### What needs to be done
Reproduce exactly the lines below from the one containing "You will also" through the one containing "Instead, it will", including both, and nothing else.

### Given entries
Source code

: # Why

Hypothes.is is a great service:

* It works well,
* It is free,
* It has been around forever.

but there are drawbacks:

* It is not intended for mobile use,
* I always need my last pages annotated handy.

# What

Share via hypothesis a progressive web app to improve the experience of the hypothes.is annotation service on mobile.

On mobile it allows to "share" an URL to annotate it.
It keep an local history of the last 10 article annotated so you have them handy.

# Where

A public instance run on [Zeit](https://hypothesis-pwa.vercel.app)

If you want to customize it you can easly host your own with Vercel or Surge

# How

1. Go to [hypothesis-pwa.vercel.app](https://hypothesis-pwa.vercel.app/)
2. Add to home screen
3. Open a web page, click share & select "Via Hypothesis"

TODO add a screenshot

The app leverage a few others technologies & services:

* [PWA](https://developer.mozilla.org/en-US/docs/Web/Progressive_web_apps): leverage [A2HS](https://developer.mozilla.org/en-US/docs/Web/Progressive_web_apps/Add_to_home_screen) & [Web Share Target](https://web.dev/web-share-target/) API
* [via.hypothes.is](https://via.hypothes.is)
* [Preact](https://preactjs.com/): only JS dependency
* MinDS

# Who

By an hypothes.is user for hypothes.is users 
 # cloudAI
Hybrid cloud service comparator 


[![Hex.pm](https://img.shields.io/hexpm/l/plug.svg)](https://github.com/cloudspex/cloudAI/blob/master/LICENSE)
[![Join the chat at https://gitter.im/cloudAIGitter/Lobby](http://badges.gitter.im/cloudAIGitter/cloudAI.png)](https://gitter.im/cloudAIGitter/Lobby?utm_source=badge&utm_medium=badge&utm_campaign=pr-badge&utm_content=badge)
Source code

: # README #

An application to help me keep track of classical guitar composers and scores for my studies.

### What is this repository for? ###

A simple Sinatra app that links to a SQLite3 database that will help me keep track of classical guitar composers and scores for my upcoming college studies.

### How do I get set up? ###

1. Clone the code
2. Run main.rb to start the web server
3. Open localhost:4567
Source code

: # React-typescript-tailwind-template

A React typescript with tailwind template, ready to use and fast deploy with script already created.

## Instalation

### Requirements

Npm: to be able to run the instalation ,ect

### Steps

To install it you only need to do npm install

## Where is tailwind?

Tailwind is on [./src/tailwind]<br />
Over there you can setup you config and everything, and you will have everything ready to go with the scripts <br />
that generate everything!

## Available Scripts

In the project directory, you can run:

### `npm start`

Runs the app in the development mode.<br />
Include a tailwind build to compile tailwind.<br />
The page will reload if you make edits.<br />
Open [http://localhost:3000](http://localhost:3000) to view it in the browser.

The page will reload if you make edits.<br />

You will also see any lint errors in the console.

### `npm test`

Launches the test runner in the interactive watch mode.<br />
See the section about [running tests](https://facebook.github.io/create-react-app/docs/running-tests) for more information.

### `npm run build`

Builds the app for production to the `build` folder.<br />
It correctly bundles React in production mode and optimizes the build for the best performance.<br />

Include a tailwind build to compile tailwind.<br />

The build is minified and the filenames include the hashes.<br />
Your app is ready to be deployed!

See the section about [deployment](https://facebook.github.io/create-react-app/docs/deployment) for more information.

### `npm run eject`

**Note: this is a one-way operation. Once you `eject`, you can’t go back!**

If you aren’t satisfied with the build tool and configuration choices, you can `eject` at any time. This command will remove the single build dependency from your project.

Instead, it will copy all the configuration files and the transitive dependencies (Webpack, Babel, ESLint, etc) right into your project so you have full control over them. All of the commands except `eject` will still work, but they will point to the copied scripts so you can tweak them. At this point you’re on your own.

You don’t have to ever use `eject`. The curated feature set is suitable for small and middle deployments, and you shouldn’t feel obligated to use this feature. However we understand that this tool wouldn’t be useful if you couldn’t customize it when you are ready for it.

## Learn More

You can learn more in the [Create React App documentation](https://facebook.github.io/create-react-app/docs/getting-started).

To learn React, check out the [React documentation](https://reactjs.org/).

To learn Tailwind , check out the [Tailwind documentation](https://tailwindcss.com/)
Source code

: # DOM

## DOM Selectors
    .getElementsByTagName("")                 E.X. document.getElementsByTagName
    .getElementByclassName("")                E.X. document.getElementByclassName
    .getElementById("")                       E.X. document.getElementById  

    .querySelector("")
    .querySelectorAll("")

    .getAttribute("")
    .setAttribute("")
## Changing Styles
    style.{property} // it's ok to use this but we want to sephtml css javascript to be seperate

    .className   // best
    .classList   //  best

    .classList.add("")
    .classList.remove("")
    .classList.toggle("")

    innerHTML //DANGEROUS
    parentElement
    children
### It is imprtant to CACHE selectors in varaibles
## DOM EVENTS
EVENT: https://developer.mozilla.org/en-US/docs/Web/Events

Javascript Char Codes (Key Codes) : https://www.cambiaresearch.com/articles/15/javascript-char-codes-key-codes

### Answer space
You will also see any lint errors in the console.

### `npm test`

Launches the test runner in the interactive watch mode.<br />
See the section about [running tests](https://facebook.github.io/create-react-app/docs/running-tests) for more information.

### `npm run build`

Builds the app for production to the `build` folder.<br />
It correctly bundles React in production mode and optimizes the build for the best performance.<br />

Include a tailwind build to compile tailwind.<br />

The build is minified and the filenames include the hashes.<br />
Your app is ready to be deployed!

See the section about [deployment](https://facebook.github.io/create-react-app/docs/deployment) for more information.

### `npm run eject`

**Note: this is a one-way operation. Once you `eject`, you can’t go back!**

If you aren’t satisfied with the build tool and configuration choices, you can `eject` at any time. This command will remove the single build dependency from your project.

Instead, it will copy all the configuration files and the transitive dependencies (Webpack, Babel, ESLint, etc) right into your project so you have full control over them. All of the commands except `eject` will still work, but they will point to the copied scripts so you can tweak them. At this point you’re on your own.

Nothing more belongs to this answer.